Dataset items:
====================
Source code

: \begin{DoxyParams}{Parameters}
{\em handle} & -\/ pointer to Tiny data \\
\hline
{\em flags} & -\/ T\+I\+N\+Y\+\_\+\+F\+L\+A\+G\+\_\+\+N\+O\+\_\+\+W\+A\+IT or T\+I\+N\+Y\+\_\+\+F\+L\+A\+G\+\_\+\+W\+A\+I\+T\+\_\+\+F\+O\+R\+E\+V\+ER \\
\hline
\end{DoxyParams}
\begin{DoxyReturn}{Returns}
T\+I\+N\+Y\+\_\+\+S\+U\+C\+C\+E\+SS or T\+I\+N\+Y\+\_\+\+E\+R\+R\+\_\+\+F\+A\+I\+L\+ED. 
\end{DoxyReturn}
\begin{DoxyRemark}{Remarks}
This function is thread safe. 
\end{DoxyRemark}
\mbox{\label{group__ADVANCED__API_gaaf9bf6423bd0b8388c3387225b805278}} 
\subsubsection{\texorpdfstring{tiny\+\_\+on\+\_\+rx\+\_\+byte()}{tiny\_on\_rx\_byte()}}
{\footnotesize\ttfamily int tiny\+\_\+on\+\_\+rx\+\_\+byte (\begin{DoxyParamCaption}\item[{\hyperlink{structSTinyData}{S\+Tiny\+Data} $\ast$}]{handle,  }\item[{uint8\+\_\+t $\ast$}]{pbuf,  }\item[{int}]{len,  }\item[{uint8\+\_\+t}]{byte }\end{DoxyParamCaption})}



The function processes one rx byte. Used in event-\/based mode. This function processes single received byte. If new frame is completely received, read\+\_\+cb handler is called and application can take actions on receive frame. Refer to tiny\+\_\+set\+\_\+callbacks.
====================
TASK DESCRIPTION: Give all the records again. Match them exactly.

SOLUTION TO THIS PROBLEM:
Source code

: \begin{DoxyParams}{Parameters}
{\em handle} & -\/ pointer to Tiny data \\
\hline
{\em flags} & -\/ T\+I\+N\+Y\+\_\+\+F\+L\+A\+G\+\_\+\+N\+O\+\_\+\+W\+A\+IT or T\+I\+N\+Y\+\_\+\+F\+L\+A\+G\+\_\+\+W\+A\+I\+T\+\_\+\+F\+O\+R\+E\+V\+ER \\
\hline
\end{DoxyParams}
\begin{DoxyReturn}{Returns}
T\+I\+N\+Y\+\_\+\+S\+U\+C\+C\+E\+SS or T\+I\+N\+Y\+\_\+\+E\+R\+R\+\_\+\+F\+A\+I\+L\+ED. 
\end{DoxyReturn}
\begin{DoxyRemark}{Remarks}
This function is thread safe. 
\end{DoxyRemark}
\mbox{\label{group__ADVANCED__API_gaaf9bf6423bd0b8388c3387225b805278}} 
\subsubsection{\texorpdfstring{tiny\+\_\+on\+\_\+rx\+\_\+byte()}{tiny\_on\_rx\_byte()}}
{\footnotesize\ttfamily int tiny\+\_\+on\+\_\+rx\+\_\+byte (\begin{DoxyParamCaption}\item[{\hyperlink{structSTinyData}{S\+Tiny\+Data} $\ast$}]{handle,  }\item[{uint8\+\_\+t $\ast$}]{pbuf,  }\item[{int}]{len,  }\item[{uint8\+\_\+t}]{byte }\end{DoxyParamCaption})}



The function processes one rx byte. Used in event-\/based mode. This function processes single received byte. If new frame is completely received, read\+\_\+cb handler is called and application can take actions on receive frame. Refer to tiny\+\_\+set\+\_\+callbacks.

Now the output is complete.